Extracted data:
####################

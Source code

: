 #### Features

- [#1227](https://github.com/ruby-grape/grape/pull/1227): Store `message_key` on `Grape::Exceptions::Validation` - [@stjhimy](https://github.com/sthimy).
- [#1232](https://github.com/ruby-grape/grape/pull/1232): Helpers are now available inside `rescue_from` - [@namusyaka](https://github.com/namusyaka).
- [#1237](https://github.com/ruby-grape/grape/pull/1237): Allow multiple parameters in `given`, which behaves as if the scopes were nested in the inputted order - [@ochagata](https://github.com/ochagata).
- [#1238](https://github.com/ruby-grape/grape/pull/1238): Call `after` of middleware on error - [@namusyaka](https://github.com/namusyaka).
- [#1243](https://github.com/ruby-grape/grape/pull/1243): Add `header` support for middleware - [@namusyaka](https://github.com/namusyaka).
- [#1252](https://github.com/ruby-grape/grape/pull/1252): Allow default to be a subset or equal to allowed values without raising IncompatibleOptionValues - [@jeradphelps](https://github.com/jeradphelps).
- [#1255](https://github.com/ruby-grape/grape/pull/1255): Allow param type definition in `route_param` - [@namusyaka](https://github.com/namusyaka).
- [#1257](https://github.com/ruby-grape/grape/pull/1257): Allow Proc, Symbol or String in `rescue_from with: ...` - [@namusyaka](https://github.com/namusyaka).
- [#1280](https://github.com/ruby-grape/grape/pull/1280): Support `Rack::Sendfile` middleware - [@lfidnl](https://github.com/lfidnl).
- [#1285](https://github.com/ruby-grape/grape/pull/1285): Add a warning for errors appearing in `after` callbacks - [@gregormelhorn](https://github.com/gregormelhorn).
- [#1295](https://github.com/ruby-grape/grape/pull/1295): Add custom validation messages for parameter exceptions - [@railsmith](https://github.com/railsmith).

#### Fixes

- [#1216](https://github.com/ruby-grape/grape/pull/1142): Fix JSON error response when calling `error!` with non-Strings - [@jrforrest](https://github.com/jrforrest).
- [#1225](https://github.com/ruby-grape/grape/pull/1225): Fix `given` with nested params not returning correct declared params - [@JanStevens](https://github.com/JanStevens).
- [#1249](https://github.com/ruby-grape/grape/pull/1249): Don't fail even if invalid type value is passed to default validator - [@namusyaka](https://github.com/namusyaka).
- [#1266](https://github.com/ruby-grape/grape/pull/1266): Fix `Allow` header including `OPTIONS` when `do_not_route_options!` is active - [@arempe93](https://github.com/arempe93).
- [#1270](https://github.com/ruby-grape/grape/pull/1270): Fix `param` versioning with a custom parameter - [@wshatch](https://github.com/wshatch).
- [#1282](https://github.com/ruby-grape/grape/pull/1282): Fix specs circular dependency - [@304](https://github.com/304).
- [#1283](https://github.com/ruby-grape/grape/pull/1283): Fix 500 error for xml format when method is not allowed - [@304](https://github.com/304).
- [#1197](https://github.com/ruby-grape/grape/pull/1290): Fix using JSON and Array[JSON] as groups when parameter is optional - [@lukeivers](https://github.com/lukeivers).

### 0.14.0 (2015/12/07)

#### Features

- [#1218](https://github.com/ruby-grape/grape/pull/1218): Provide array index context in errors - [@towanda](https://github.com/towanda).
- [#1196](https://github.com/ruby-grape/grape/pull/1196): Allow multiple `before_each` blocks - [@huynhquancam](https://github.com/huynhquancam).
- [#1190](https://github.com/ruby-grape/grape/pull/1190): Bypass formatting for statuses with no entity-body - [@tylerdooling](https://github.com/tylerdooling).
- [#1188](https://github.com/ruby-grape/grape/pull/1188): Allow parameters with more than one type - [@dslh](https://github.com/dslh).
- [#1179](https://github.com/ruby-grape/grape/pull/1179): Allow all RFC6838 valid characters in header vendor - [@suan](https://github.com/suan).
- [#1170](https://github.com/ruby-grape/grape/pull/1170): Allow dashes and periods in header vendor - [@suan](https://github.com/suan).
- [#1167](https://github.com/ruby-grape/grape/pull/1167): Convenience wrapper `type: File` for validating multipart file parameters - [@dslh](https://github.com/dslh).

####################

What you need to do: If a line of the records includes the string "suan", copy it out.

Exercise solution:
- [#1179](https://github.com/ruby-grape/grape/pull/1179): Allow all RFC6838 valid characters in header vendor - [@suan](https://github.com/suan).
- [#1170](https://github.com/ruby-grape/grape/pull/1170): Allow dashes and periods in header vendor - [@suan](https://github.com/suan).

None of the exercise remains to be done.